There is certainly no shortage of releases and re-releases of Chet Baker recordings in various parts of Europe with a miscellany of groups, but Quintet Sessions 1979 is somewhat different. The clue is in the billing: Wolfgang Lackerschmid and Chet Baker. This was vibes player Lackerschmid’s project and Chet, in fine form, is required to do more (or sometimes less) than reprise his customary bruised lyricism.
The remastered Dot Time release adds one alternative track and one rehearsal track to the original album on Lackerschmid’s Sandra label. As Lackerschmid tells it, he and Chet had already made a duo album and wished to include guitarist Larry Coryell on a trio album, then Chet’s agent insisted on adding a rhythm section, so Buster Williams and Tony Williams joined the group in Stuttgart for the recording.

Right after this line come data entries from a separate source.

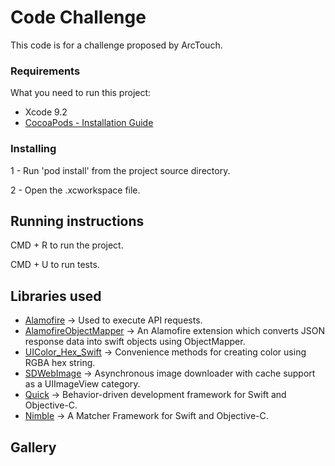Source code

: # Code Challenge

This code is for a challenge proposed by ArcTouch.

### Requirements

What you need to run this project:

* Xcode 9.2
* [CocoaPods - Installation Guide](https://guides.cocoapods.org/using/getting-started.html)

### Installing

1 - Run 'pod install' from the project source directory.

2 - Open the .xcworkspace file.

## Running instructions

CMD + R to run the project.

CMD + U to run tests.

## Libraries used
* [Alamofire](https://github.com/Alamofire/Alamofire) -> Used to execute API requests.
* [AlamofireObjectMapper](https://github.com/tristanhimmelman/AlamofireObjectMapper) -> An Alamofire extension which converts JSON response data into swift objects using ObjectMapper.
* [UIColor_Hex_Swift](https://github.com/yeahdongcn/UIColor-Hex-Swift) -> Convenience methods for creating color using RGBA hex string.
* [SDWebImage](https://github.com/rs/SDWebImage) -> Asynchronous image downloader with cache support as a UIImageView category.
* [Quick](https://github.com/Quick/Quick) -> Behavior-driven development framework for Swift and Objective-C.
* [Nimble](https://github.com/Quick/Nimble) -> A Matcher Framework for Swift and Objective-C.

## Gallery


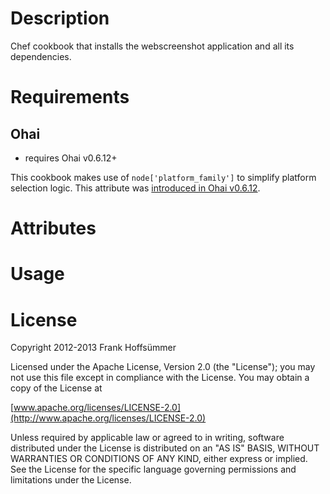 # Description

Chef cookbook that installs the webscreenshot application and all its dependencies.

# Requirements

## Ohai

* requires Ohai v0.6.12+

This cookbook makes use of `node['platform_family']` to simplify platform selection logic. This attribute was [introduced in Ohai v0.6.12](http://www.opscode.com/blog/2012/03/22/ohai-0-6-12-released/).

# Attributes

# Usage

# License

Copyright 2012-2013 Frank Hoffsümmer

Licensed under the Apache License, Version 2.0 (the "License");
you may not use this file except in compliance with the License.
You may obtain a copy of the License at

 [www.apache.org/licenses/LICENSE-2.0](http://www.apache.org/licenses/LICENSE-2.0)

Unless required by applicable law or agreed to in writing, software
distributed under the License is distributed on an "AS IS" BASIS,
WITHOUT WARRANTIES OR CONDITIONS OF ANY KIND, either express or implied.
See the License for the specific language governing permissions and
limitations under the License.

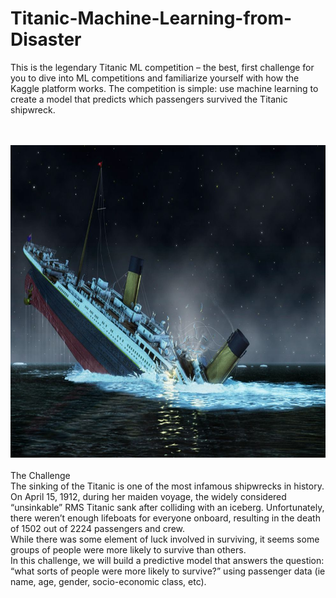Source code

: # Titanic-Machine-Learning-from-Disaster
This is the legendary Titanic ML competition – the best, first challenge for you to dive into ML competitions and familiarize yourself with how the Kaggle platform works.  The competition is simple: use machine learning to create a model that predicts which passengers survived the Titanic shipwreck. 

<br>
<br>
<img src = 'Images/27302.jpg' height=500>

<br>
<br>
The Challenge
<br>
The sinking of the Titanic is one of the most infamous shipwrecks in history.
<br>
On April 15, 1912, during her maiden voyage, the widely considered “unsinkable” RMS Titanic sank after colliding with an iceberg. Unfortunately, there weren’t enough lifeboats for everyone onboard, resulting in the death of 1502 out of 2224 passengers and crew.
<br>
While there was some element of luck involved in surviving, it seems some groups of people were more likely to survive than others.
<br>
In this challenge, we will build a predictive model that answers the question: “what sorts of people were more likely to survive?” using passenger data (ie name, age, gender, socio-economic class, etc).
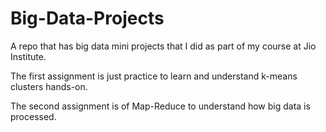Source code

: # Big-Data-Projects
A repo that has big data mini projects that I did as part of my course at Jio Institute. 


The first assignment is just practice to learn and understand k-means clusters hands-on.

The second assignment is of Map-Reduce to understand how big data is processed. 
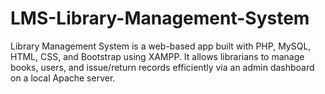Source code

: # LMS-Library-Management-System
Library Management System is a web-based app built with PHP, MySQL, HTML, CSS, and Bootstrap using XAMPP. It allows librarians to manage books, users, and issue/return records efficiently via an admin dashboard on a local Apache server.

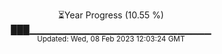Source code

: <p align="center">
⏳Year Progress (10.55 %) <br>
███▁▁▁▁▁▁▁▁▁▁▁▁▁▁▁▁▁▁▁▁▁▁▁▁▁▁▁ <br>
<sub>Updated: Wed, 08 Feb 2023 12:03:24 GMT</sub>
</p>

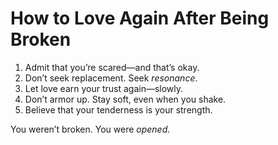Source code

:# How to Love Again After Being Broken

1. Admit that you’re scared—and that’s okay.
2. Don’t seek replacement. Seek *resonance*.
3. Let love earn your trust again—slowly.
4. Don’t armor up. Stay soft, even when you shake.
5. Believe that your tenderness is your strength.

You weren’t broken. You were *opened*.
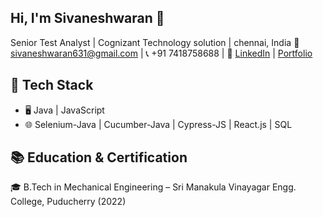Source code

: ## Hi, I'm Sivaneshwaran 👋
Senior Test Analyst | Cognizant Technology solution | chennai, India
📧 sivaneshwaran631@gmail.com | 📞 +91 7418758688  |
🔗 [LinkedIn](https://www.linkedin.com/in/sivaneshwaran-ganesan-044516212/)  |  [Portfolio](https://sivaneshwaran6301.github.io/Portfolio1/)

## 🚀 Tech Stack
- 🖥️ Java | JavaScript
- 🌐 Selenium-Java | Cucumber-Java | Cypress-JS | React.js | SQL

## 📚 Education & Certification
🎓 B.Tech in Mechanical Engineering – Sri Manakula Vinayagar Engg. College, Puducherry (2022)


<!--
**sivaneshwaran6301/sivaneshwaran6301** is a ✨ _special_ ✨ repository because its `README.md` (this file) appears on your GitHub profile.

Here are some ideas to get you started:

- 🔭 I’m currently working on ...
- 🌱 I’m currently learning ...
- 👯 I’m looking to collaborate on ...
- 🤔 I’m looking for help with ...
- 💬 Ask me about ...
- 📫 How to reach me: ...
- 😄 Pronouns: ...
- ⚡ Fun fact: ...
-->
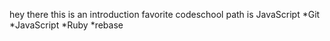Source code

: hey there this is an introduction
favorite codeschool path is JavaScript
*Git
*JavaScript
*Ruby
*rebase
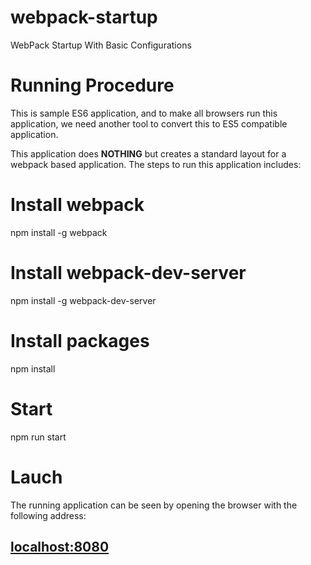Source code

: # webpack-startup
WebPack Startup With Basic Configurations

# Running Procedure

This is sample ES6 application, and to make all browsers run this application, we need another tool to convert this to ES5 compatible application. 

This application does **NOTHING** but creates a standard layout for a webpack based application. The steps to run this application includes:

# Install webpack

npm install -g webpack

# Install webpack-dev-server 

npm install -g webpack-dev-server

# Install packages

npm install 

# Start 

npm run start

# Lauch
The running application can be seen by opening the browser with the following address: 

## [localhost:8080](localhost:8080)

Chet is at his most typical in a beautifully poised ballad treatment of Here’s that Rainy Day, but the trumpeter doesn’t dominate proceedings. Of six tracks on the original album, five are originals, one by each of the band members, except that Larry Coryell contributes two, Chet none. On the opener, Mr. Biko, composer Tony Williams sets the mood and, though Chet comes in with a nicely economical solo, the most striking solo voice is the ever-articulate Coryell. Coryell’s own compositions are central to the album, The Latin One faded out after the guitarist changed his mind, but still containing some lovely playing, and Rue Gregoire du Tour (represented also by a rehearsal) the most memorable of the originals and the one that gives most scope to Chet’s distinctive gifts.
RON SIMPSON
TRICOTISM
NOSTALGIA
NervyCD002 72.22

This is a three-way encounter between guitarist Nigel Price, bassist Sandy Suchodolski and pianist Craig Milverton in a fast-moving programme of bebop staples and standard songs. They say they were inspired by the ‘great Peterson/Pass/Brown Trio’.
That may be so but what they have produced soon transcends any need for comparisons as they settle into creative overdrive. Each jousts with the others, Milverton lively in OP fashion, Price up for it all, combative as ever, as Suchodolski supports and solos on equal terms with the others.
Definitely a case of all for one and one for all, with quick-thinking evident on the title track, a neat piece by Fats Navarro. Here Milverton is expansive, using the locked-hands technique and building nicely, Price running with the ball, piano alongside and Suchodolski walking purposefully.
Gershwin’s The Man I Love is like a master class in interplay, each player sculpting his own pathway through these time-honoured harmonies. There are no fumbles here, no longueurs, just ten varied tracks marked by empathy, coloured by inspiration and showing an abiding desire to find new things to say.
All of which is exemplified on the exhilarating Superjet by Tadd Dameron, no quarter asked, none given, at the album’s end.